> **Activity**: Only these lines, please: the first one of the records through the one containing "## Installation ##", retyped exactly, both ends included and pictures omitted.

Recorded data:
☆ ☆ ☆ ☆ ☆ ☆ ☆
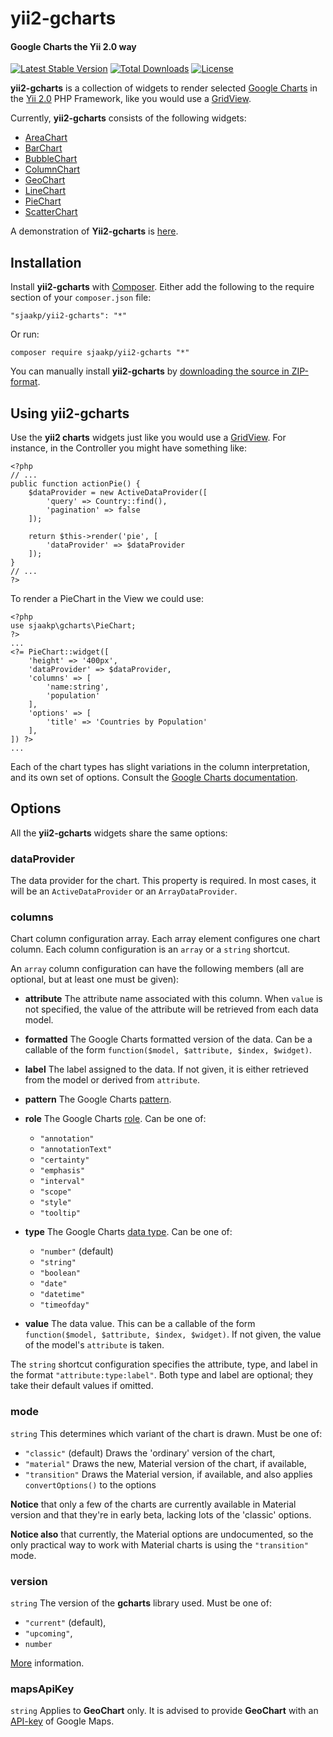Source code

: yii2-gcharts
============

#### Google Charts the Yii 2.0 way ####

[![Latest Stable Version](https://poser.pugx.org/sjaakp/yii2-gcharts/v/stable)](https://packagist.org/packages/sjaakp/yii2-gcharts)
[![Total Downloads](https://poser.pugx.org/sjaakp/yii2-gcharts/downloads)](https://packagist.org/packages/sjaakp/yii2-gcharts)
[![License](https://poser.pugx.org/sjaakp/yii2-gcharts/license)](https://packagist.org/packages/sjaakp/yii2-gcharts)

**yii2-gcharts** is a collection of widgets to render selected [Google Charts](https://developers.google.com/chart/ "Google Developers") in the [Yii 2.0](http://www.yiiframework.com/ "Yii") PHP Framework, like you would use a [GridView](http://www.yiiframework.com/doc-2.0/yii-grid-gridview.html "Yii").

Currently, **yii2-gcharts** consists of the following widgets:

- [AreaChart](https://developers.google.com/chart/interactive/docs/gallery/areachart "Google Developers")
- [BarChart](https://developers.google.com/chart/interactive/docs/gallery/barchart "Google Developers")
- [BubbleChart](https://developers.google.com/chart/interactive/docs/gallery/bubblechart "Google Developers")
- [ColumnChart](https://developers.google.com/chart/interactive/docs/gallery/columnchart "Google Developers")
- [GeoChart](https://developers.google.com/chart/interactive/docs/gallery/geochart "Google Developers")
- [LineChart](https://developers.google.com/chart/interactive/docs/gallery/linechart "Google Developers")
- [PieChart](https://developers.google.com/chart/interactive/docs/gallery/piechart "Google Developers")
- [ScatterChart](https://developers.google.com/chart/interactive/docs/gallery/scatterchart "Google Developers")

A demonstration of **Yii2-gcharts** is [here](http://www.sjaakpriester.nl/software/yii2-gcharts).

## Installation ##

Install **yii2-gcharts** with [Composer](https://getcomposer.org/). Either add the following to the require section of your `composer.json` file:

`"sjaakp/yii2-gcharts": "*"` 

Or run:

`composer require sjaakp/yii2-gcharts "*"` 

You can manually install **yii2-gcharts** by [downloading the source in ZIP-format](https://github.com/sjaakp/yii2-gcharts/archive/master.zip).

## Using yii2-gcharts ##

Use the **yii2 charts** widgets just like you would use a [GridView](http://www.yiiframework.com/doc-2.0/yii-grid-gridview.html "Yii Framework"). For instance, in the Controller you might have something like:

	<?php
	// ...
	public function actionPie()	{
		$dataProvider = new ActiveDataProvider([
			'query' => Country::find(),
		    'pagination' => false
		]);
		
		return $this->render('pie', [
			'dataProvider' => $dataProvider
		]);
	}
	// ...
	?>

To render a PieChart in the View we could use:

	<?php
	use sjaakp\gcharts\PieChart;
	?>
	...
    <?= PieChart::widget([
        'height' => '400px',
        'dataProvider' => $dataProvider,
        'columns' => [
            'name:string',
            'population'
        ],
        'options' => [
            'title' => 'Countries by Population'
        ],
    ]) ?>
	...

Each of the chart types has slight variations in the column interpretation, and its own set of options. Consult the [Google Charts documentation](https://developers.google.com/chart/?hl=nl "Google Developers"). 

## Options ##

All the **yii2-gcharts** widgets share the same options:

### dataProvider ###

The data provider for the chart. This property is required. In most cases, it will be an `ActiveDataProvider` or an `ArrayDataProvider`.

### columns ###

Chart column configuration array. Each array element configures one chart column. Each column configuration is an `array` or a `string` shortcut.

An `array` column configuration can have the following members (all are optional, but at least one must be given):

- **attribute** The attribute name associated with this column. When `value` is not specified, the value of the attribute will be retrieved from each data model.
 
- **formatted** The Google Charts formatted version of the data. Can be a callable of the form `function($model, $attribute, $index, $widget)`.
 
- **label** The label assigned to the data. If not given, it is either retrieved from the model or derived from `attribute`.
 
- **pattern** The Google Charts [pattern](https://developers.google.com/chart/interactive/docs/querylanguage#Format "Google Developers").

- **role** The Google Charts [role](https://developers.google.com/chart/interactive/docs/roles "Google Developers"). Can be one of:

	- `"annotation"`
	- `"annotationText"`
	- `"certainty"`
	- `"emphasis"`
	- `"interval"`
	- `"scope"`
	- `"style"`
	- `"tooltip"`
 
- **type** The Google Charts [data type](https://developers.google.com/chart/interactive/docs/reference#DataTable "Google Developers"). Can be one of:

	- `"number"` (default)
	- `"string"`
	- `"boolean"`
	- `"date"`
	- `"datetime"`
	- `"timeofday"`

 
- **value** The data value. This can be a callable of the form `function($model, $attribute, $index, $widget)`. If not given, the value of the model's `attribute` is taken. 

The `string` shortcut configuration specifies the attribute, type, and label in the format `"attribute:type:label"`. Both type and label are optional; they take their default values if omitted.

### mode ###

`string` This determines which variant of the chart is drawn. Must be one of:

 - `"classic"` (default) Draws the 'ordinary' version of the chart,
 - `"material"` Draws the new, Material version of the chart, if available,
 - `"transition"` Draws the Material version, if available, and also applies `convertOptions()` to the options

**Notice** that only a few of the charts are currently available in Material version and that they're in early beta, lacking lots of the 'classic' options.

**Notice also** that currently, the Material options are undocumented, so the only practical way to work with Material charts is using the `"transition"` mode.

### version ###

`string` The version of the **gcharts** library used. Must be one of:

 - `"current"` (default),
 - `"upcoming"`,
 - `number`

[More](https://developers.google.com/chart/interactive/docs/basic_load_libs#load-version-name-or-number) information.

### mapsApiKey ###

`string` Applies to **GeoChart** only. It is advised to provide **GeoChart** with an [API-key](https://developers.google.com/chart/interactive/docs/gallery/geochart#loading) of Google Maps.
☆ ☆ ☆ ☆ ☆ ☆ ☆
> **Response to this task**:
Source code

: yii2-gcharts
============

#### Google Charts the Yii 2.0 way ####

[![Latest Stable Version](https://poser.pugx.org/sjaakp/yii2-gcharts/v/stable)](https://packagist.org/packages/sjaakp/yii2-gcharts)
[![Total Downloads](https://poser.pugx.org/sjaakp/yii2-gcharts/downloads)](https://packagist.org/packages/sjaakp/yii2-gcharts)
[![License](https://poser.pugx.org/sjaakp/yii2-gcharts/license)](https://packagist.org/packages/sjaakp/yii2-gcharts)

**yii2-gcharts** is a collection of widgets to render selected [Google Charts](https://developers.google.com/chart/ "Google Developers") in the [Yii 2.0](http://www.yiiframework.com/ "Yii") PHP Framework, like you would use a [GridView](http://www.yiiframework.com/doc-2.0/yii-grid-gridview.html "Yii").

Currently, **yii2-gcharts** consists of the following widgets:

- [AreaChart](https://developers.google.com/chart/interactive/docs/gallery/areachart "Google Developers")
- [BarChart](https://developers.google.com/chart/interactive/docs/gallery/barchart "Google Developers")
- [BubbleChart](https://developers.google.com/chart/interactive/docs/gallery/bubblechart "Google Developers")
- [ColumnChart](https://developers.google.com/chart/interactive/docs/gallery/columnchart "Google Developers")
- [GeoChart](https://developers.google.com/chart/interactive/docs/gallery/geochart "Google Developers")
- [LineChart](https://developers.google.com/chart/interactive/docs/gallery/linechart "Google Developers")
- [PieChart](https://developers.google.com/chart/interactive/docs/gallery/piechart "Google Developers")
- [ScatterChart](https://developers.google.com/chart/interactive/docs/gallery/scatterchart "Google Developers")

A demonstration of **Yii2-gcharts** is [here](http://www.sjaakpriester.nl/software/yii2-gcharts).

## Installation ##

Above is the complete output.